***** Dataset records
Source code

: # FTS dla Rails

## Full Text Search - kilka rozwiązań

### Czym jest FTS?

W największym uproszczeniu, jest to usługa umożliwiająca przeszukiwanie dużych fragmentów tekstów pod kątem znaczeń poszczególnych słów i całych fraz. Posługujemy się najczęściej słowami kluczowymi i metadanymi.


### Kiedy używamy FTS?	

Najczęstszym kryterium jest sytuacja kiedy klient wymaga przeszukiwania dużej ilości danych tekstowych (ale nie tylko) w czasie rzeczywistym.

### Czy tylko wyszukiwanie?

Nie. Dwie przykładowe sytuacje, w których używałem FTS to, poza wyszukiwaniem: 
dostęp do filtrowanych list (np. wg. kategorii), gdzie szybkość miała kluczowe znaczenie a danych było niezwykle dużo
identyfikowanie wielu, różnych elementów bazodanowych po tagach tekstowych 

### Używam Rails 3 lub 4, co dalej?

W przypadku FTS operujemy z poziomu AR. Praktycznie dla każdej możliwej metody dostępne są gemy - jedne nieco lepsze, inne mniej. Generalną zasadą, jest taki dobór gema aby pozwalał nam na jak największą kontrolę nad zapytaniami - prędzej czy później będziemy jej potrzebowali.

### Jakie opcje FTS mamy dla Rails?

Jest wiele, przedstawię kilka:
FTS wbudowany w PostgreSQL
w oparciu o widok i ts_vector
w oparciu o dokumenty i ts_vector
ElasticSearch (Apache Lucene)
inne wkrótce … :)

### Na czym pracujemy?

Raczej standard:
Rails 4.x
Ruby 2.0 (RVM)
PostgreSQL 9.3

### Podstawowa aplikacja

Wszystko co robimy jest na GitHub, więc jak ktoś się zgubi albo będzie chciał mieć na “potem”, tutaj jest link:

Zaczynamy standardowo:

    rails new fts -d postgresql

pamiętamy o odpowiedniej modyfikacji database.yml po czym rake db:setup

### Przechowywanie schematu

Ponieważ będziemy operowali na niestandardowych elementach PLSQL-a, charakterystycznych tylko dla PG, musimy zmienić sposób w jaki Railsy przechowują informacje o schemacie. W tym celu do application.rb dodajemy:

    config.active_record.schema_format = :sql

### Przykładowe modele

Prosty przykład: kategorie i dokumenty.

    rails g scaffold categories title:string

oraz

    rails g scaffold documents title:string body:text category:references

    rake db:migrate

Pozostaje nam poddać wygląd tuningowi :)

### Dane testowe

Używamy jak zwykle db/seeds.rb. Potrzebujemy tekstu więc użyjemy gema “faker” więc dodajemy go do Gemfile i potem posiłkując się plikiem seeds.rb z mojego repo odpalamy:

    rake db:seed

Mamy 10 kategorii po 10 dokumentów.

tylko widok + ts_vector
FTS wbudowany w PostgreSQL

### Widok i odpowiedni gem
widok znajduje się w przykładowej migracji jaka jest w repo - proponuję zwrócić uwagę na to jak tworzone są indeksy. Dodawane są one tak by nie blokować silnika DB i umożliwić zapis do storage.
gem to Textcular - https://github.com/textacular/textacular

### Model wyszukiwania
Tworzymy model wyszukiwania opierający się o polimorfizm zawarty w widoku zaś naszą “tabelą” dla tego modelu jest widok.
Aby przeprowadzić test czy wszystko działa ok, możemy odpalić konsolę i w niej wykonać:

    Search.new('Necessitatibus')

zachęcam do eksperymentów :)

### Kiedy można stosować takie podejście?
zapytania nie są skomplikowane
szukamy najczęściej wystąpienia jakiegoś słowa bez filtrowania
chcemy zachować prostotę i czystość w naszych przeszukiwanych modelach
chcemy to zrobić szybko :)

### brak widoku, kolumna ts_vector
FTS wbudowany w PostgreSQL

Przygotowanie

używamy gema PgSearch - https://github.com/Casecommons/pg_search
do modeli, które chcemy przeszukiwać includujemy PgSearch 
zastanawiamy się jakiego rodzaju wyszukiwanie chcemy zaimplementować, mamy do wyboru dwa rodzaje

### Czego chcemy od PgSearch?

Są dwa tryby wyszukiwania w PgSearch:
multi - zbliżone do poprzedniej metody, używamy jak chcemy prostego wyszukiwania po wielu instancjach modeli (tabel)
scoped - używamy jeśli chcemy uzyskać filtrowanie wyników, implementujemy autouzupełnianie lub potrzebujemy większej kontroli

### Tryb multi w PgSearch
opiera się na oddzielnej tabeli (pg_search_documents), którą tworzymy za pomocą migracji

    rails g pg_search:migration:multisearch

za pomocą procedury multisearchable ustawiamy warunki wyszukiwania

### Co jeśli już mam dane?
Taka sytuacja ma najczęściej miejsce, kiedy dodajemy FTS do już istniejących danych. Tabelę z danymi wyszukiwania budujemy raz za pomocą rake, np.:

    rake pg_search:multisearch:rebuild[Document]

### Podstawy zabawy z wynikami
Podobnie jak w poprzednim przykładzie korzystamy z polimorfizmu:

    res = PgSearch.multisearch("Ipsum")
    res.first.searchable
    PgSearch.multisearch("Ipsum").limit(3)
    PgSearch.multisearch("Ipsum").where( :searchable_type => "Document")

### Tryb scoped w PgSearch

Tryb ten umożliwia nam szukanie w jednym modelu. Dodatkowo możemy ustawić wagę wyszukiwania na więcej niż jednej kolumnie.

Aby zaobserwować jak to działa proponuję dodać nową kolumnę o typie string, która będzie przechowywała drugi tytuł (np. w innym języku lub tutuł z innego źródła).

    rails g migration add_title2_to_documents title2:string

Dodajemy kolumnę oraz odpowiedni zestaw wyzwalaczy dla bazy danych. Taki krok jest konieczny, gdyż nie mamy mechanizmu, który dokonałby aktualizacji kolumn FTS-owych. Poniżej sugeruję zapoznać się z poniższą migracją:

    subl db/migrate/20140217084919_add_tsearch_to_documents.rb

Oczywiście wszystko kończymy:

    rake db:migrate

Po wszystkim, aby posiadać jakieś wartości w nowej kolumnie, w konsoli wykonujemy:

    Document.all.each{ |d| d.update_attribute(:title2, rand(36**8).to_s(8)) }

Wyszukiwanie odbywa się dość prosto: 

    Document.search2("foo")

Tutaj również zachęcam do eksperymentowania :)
**********
**Assignment**
Please return every line of the material above that includes "tylko".

**Task response**
Najczęstszym kryterium jest sytuacja kiedy klient wymaga przeszukiwania dużej ilości danych tekstowych (ale nie tylko) w czasie rzeczywistym.
### Czy tylko wyszukiwanie?
Ponieważ będziemy operowali na niestandardowych elementach PLSQL-a, charakterystycznych tylko dla PG, musimy zmienić sposób w jaki Railsy przechowują informacje o schemacie. W tym celu do application.rb dodajemy:
tylko widok + ts_vector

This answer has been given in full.